Since I am in Australia at the moment, I picked up some Australian stats on abortion. Apparently, there are 70,000 abortions done in Australia every year, of which 95% are done on healthy women carrying healthy babies. I wonder what are the stats for Malaysia and Singapore. I pray we never get too numbed to be deeply pained by such statistics.
One of the things God has tasked His people to do is to speak up on behalf of those who can’t speak up for themselves (Proverbs 31:8). Unborn children should be at the top of the list. The early church clearly understood this mandate. There were elements of Roman society who would get rid of unwanted newborns by dumping them in the open where they would die from exposure, starvation, dehydration, or be eaten by wild dogs. Christians would rescue these unwanted babies, adopt them, and raise them as their own. It might be useful to note that churches then were household communities of 30–40 people, so this was very much a personal initiative, not an institutional response.
It is also clear that this was a costly initiative demanding time and material resources. It is very easy for the church to be fighting political battles against the legalisation of abortion. But are we willing to do what is necessary to adopt unwanted children and to walk with frightened, desperate mothers? Indeed, are our churches communities of grace where those who find themselves pregnant out of wedlock are loved and helped to rebuild their lives? I am told that a large number of those who ask for abortions are Christians who are ashamed that they have failed morally and want to get rid of the problem.
Followers of Christ should and must be taking a clear stand against abortion. But if we are serious about following Christ in this mandate there is so much more that needs to be done than just political activism. And while we continue to fight the battles for public policy, where we might win or lose, there is nothing to stop us from loving the broken and the unwanted now. Or ensuring that our faith communities are safe havens for all.

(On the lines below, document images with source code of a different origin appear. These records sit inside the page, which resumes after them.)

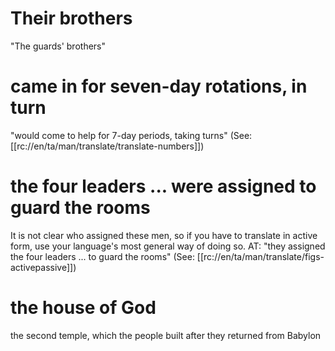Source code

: # Their brothers

"The guards' brothers"

# came in for seven-day rotations, in turn

"would come to help for 7-day periods, taking turns" (See: [[rc://en/ta/man/translate/translate-numbers]])

# the four leaders ... were assigned to guard the rooms

It is not clear who assigned these men, so if you have to translate in active form, use your language's most general way of doing so. AT: "they assigned the four leaders ... to guard the rooms" (See: [[rc://en/ta/man/translate/figs-activepassive]])

# the house of God

the second temple, which the people built after they returned from Babylon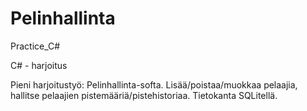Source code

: # Pelinhallinta
 Practice_C#

C# - harjoitus

Pieni harjoitustyö:
Pelinhallinta-softa. 
Lisää/poistaa/muokkaa pelaajia, hallitse pelaajien pistemääriä/pistehistoriaa.
Tietokanta SQLitellä. 
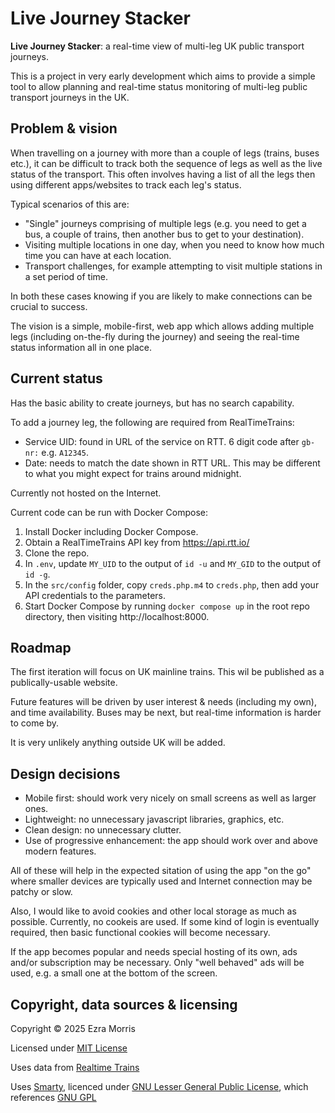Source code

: # Live Journey Stacker

**Live Journey Stacker**: a real-time view of multi-leg UK public transport 
journeys.

This is a project in very early development which aims to provide a simple tool
to allow planning and real-time status monitoring of multi-leg public transport
journeys in the UK.

## Problem & vision ##

When travelling on a journey with more than a couple of legs (trains, buses 
etc.), it can be difficult to track both the sequence of legs as well as the 
live status of the transport. This often involves having a list of all the 
legs then using different apps/websites to track each leg's status.

Typical scenarios of this are:

* "Single" journeys comprising of multiple legs (e.g. you need to get a bus, a
  couple of trains, then another bus to get to your destination).
* Visiting multiple locations in one day, when you need to know how much time
  you can have at each location.
* Transport challenges, for example attempting to visit multiple stations in a
  set period of time.

In both these cases knowing if you are likely to make connections can be crucial
to success.

The vision is a simple, mobile-first, web app which allows adding multiple
legs (including on-the-fly during the journey) and seeing the real-time status
information all in one place.

## Current status ##

Has the basic ability to create journeys, but has no search capability.

To add a journey leg, the following are required from RealTimeTrains:
* Service UID: found in URL of the service on RTT. 6 digit code after `gb-nr:`
  e.g. `A12345`.
* Date: needs to match the date shown in RTT URL. This may be different to
  what you might expect for trains around midnight.

Currently not hosted on the Internet.

Current code can be run with Docker Compose:

1.  Install Docker including Docker Compose.
2.  Obtain a RealTimeTrains API key from https://api.rtt.io/
3.  Clone the repo.
4.  In `.env`, update `MY_UID` to the output of `id -u` and `MY_GID` to the
    output of `id -g`.
5.  In the `src/config` folder, copy `creds.php.m4` to `creds.php`, then add 
    your API credentials to the parameters.
6.  Start Docker Compose by running `docker compose up` in the root repo 
    directory, then visiting http://localhost:8000.

## Roadmap ##

The first iteration will focus on UK mainline trains. This wil be published as a
publically-usable website.

Future features will be driven by user interest & needs (including my own), and 
time availability. Buses may be next, but real-time information is harder to come 
by.

It is very unlikely anything outside UK will be added.

## Design decisions ##

* Mobile first: should work very nicely on small screens as well as larger ones.
* Lightweight: no unnecessary javascript libraries, graphics, etc.
* Clean design: no unnecessary clutter.
* Use of progressive enhancement: the app should work over and above modern
  features.

All of these will help in the expected sitation of using the app "on the go"
where smaller devices are typically used and Internet connection may be patchy 
or slow.

Also, I would like to avoid cookies and other local storage as much as possible. 
Currently, no cookeis are used. If some kind of login is eventually required, then 
basic functional cookies will become necessary.

If the app becomes popular and needs special hosting of its own, ads and/or
subscription may be necessary. Only "well behaved" ads will be used, e.g.
a small one at the bottom of the screen.

## Copyright, data sources & licensing ##

Copyright &copy; 2025 Ezra Morris

Licensed under [MIT License][1]

Uses data from [Realtime Trains][2]

Uses [Smarty][3], licenced under [GNU Lesser General Public License][4], which references [GNU GPL][5]


[1]: LICENSE
[2]: http://www.realtimetrains.co.uk/
[3]: https://github.com/smarty-php/smarty/tree/master
[4]: https://github.com/smarty-php/smarty/blob/master/LICENSE
[5]: https://www.gnu.org/licenses/gpl-3.0.en.html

Often, those who are advocates for abortion rights dismiss Christian campaigns against abortion as purely a religious response and that we shouldn’t impose our religious views on others. I beg to differ. The debate over abortion is a debate about what it means to be human. Are we a species that destroys that element of our society that is most helpless? Complicated though the issue may be, some answers should be clear, something that is crystal clear as I hold Austin in my arms.